Records from a dataset:
▬▬▬▬▬▬▬▬▬▬

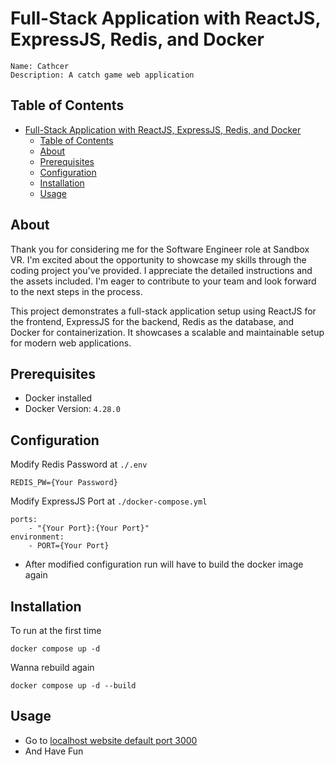 # Full-Stack Application with ReactJS, ExpressJS, Redis, and Docker
```
Name: Cathcer
Description: A catch game web application
```
## Table of Contents

- [Full-Stack Application with ReactJS, ExpressJS, Redis, and Docker](#full-stack-application-with-reactjs-expressjs-redis-and-docker)
  - [Table of Contents](#table-of-contents)
  - [About](#about)
  - [Prerequisites](#prerequisites)
  - [Configuration](#configuration)
  - [Installation](#installation)
  - [Usage](#usage)

## About
Thank you for considering me for the Software Engineer role at Sandbox VR. I'm excited about the opportunity to showcase my skills through the coding project you've provided. I appreciate the detailed instructions and the assets included. I'm eager to contribute to your team and look forward to the next steps in the process. 

This project demonstrates a full-stack application setup using ReactJS for the frontend, ExpressJS for the backend, Redis as the database, and Docker for containerization. It showcases a scalable and maintainable setup for modern web applications.

## Prerequisites
- Docker installed
- Docker Version: `4.28.0`

## Configuration
Modify Redis Password at `./.env`
```
REDIS_PW={Your Password}
```

Modify ExpressJS Port at `./docker-compose.yml`
```
ports:
    - "{Your Port}:{Your Port}"
environment:
    - PORT={Your Port}
```

* After modified configuration run will have to build the docker image again

## Installation
To run at the first time
```
docker compose up -d
```
Wanna rebuild again
```
docker compose up -d --build
```

## Usage
- Go to [localhost website default port 3000](http://localhost:3000)
- And Have Fun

▬▬▬▬▬▬▬▬▬▬

WHAT IS REQUIRED - You need to restate all of the entries above exactly and leave the pictures behind.

EXPECTED OUTPUT -
 # Full-Stack Application with ReactJS, ExpressJS, Redis, and Docker
```
Name: Cathcer
Description: A catch game web application
```
## Table of Contents

- [Full-Stack Application with ReactJS, ExpressJS, Redis, and Docker](#full-stack-application-with-reactjs-expressjs-redis-and-docker)
  - [Table of Contents](#table-of-contents)
  - [About](#about)
  - [Prerequisites](#prerequisites)
  - [Configuration](#configuration)
  - [Installation](#installation)
  - [Usage](#usage)

## About
Thank you for considering me for the Software Engineer role at Sandbox VR. I'm excited about the opportunity to showcase my skills through the coding project you've provided. I appreciate the detailed instructions and the assets included. I'm eager to contribute to your team and look forward to the next steps in the process. 

This project demonstrates a full-stack application setup using ReactJS for the frontend, ExpressJS for the backend, Redis as the database, and Docker for containerization. It showcases a scalable and maintainable setup for modern web applications.

## Prerequisites
- Docker installed
- Docker Version: `4.28.0`

## Configuration
Modify Redis Password at `./.env`
```
REDIS_PW={Your Password}
```

Modify ExpressJS Port at `./docker-compose.yml`
```
ports:
    - "{Your Port}:{Your Port}"
environment:
    - PORT={Your Port}
```

* After modified configuration run will have to build the docker image again

## Installation
To run at the first time
```
docker compose up -d
```
Wanna rebuild again
```
docker compose up -d --build
```

## Usage
- Go to [localhost website default port 3000](http://localhost:3000)
- And Have Fun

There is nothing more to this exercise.